Material for this task:
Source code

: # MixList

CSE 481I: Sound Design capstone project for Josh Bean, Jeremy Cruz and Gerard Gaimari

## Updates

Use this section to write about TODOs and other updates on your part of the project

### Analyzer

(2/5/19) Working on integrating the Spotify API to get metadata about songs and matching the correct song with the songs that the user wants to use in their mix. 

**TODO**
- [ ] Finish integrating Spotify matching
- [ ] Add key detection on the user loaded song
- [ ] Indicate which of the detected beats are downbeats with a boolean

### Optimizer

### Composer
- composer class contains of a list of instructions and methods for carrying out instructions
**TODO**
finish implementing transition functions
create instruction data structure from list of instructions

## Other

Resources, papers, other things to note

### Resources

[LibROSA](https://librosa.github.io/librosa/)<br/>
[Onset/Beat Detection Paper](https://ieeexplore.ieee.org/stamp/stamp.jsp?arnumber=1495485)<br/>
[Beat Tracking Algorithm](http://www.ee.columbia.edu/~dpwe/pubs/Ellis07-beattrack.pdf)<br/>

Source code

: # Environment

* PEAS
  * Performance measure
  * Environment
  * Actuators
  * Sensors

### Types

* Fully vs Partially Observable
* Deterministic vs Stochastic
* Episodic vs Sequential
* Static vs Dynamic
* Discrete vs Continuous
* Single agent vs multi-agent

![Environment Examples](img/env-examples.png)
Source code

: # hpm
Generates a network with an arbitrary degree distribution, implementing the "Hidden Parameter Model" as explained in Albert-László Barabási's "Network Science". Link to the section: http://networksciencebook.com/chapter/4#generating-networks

Task goal: Output each line of the material above with no deviation.

Result:
Source code

: # MixList

CSE 481I: Sound Design capstone project for Josh Bean, Jeremy Cruz and Gerard Gaimari

## Updates

Use this section to write about TODOs and other updates on your part of the project

### Analyzer

(2/5/19) Working on integrating the Spotify API to get metadata about songs and matching the correct song with the songs that the user wants to use in their mix. 

**TODO**
- [ ] Finish integrating Spotify matching
- [ ] Add key detection on the user loaded song
- [ ] Indicate which of the detected beats are downbeats with a boolean

### Optimizer

### Composer
- composer class contains of a list of instructions and methods for carrying out instructions
**TODO**
finish implementing transition functions
create instruction data structure from list of instructions

## Other

Resources, papers, other things to note

### Resources

[LibROSA](https://librosa.github.io/librosa/)<br/>
[Onset/Beat Detection Paper](https://ieeexplore.ieee.org/stamp/stamp.jsp?arnumber=1495485)<br/>
[Beat Tracking Algorithm](http://www.ee.columbia.edu/~dpwe/pubs/Ellis07-beattrack.pdf)<br/>

Source code

: # Environment

* PEAS
  * Performance measure
  * Environment
  * Actuators
  * Sensors

### Types

* Fully vs Partially Observable
* Deterministic vs Stochastic
* Episodic vs Sequential
* Static vs Dynamic
* Discrete vs Continuous
* Single agent vs multi-agent

![Environment Examples](img/env-examples.png)
Source code

: # hpm
Generates a network with an arbitrary degree distribution, implementing the "Hidden Parameter Model" as explained in Albert-László Barabási's "Network Science". Link to the section: http://networksciencebook.com/chapter/4#generating-networks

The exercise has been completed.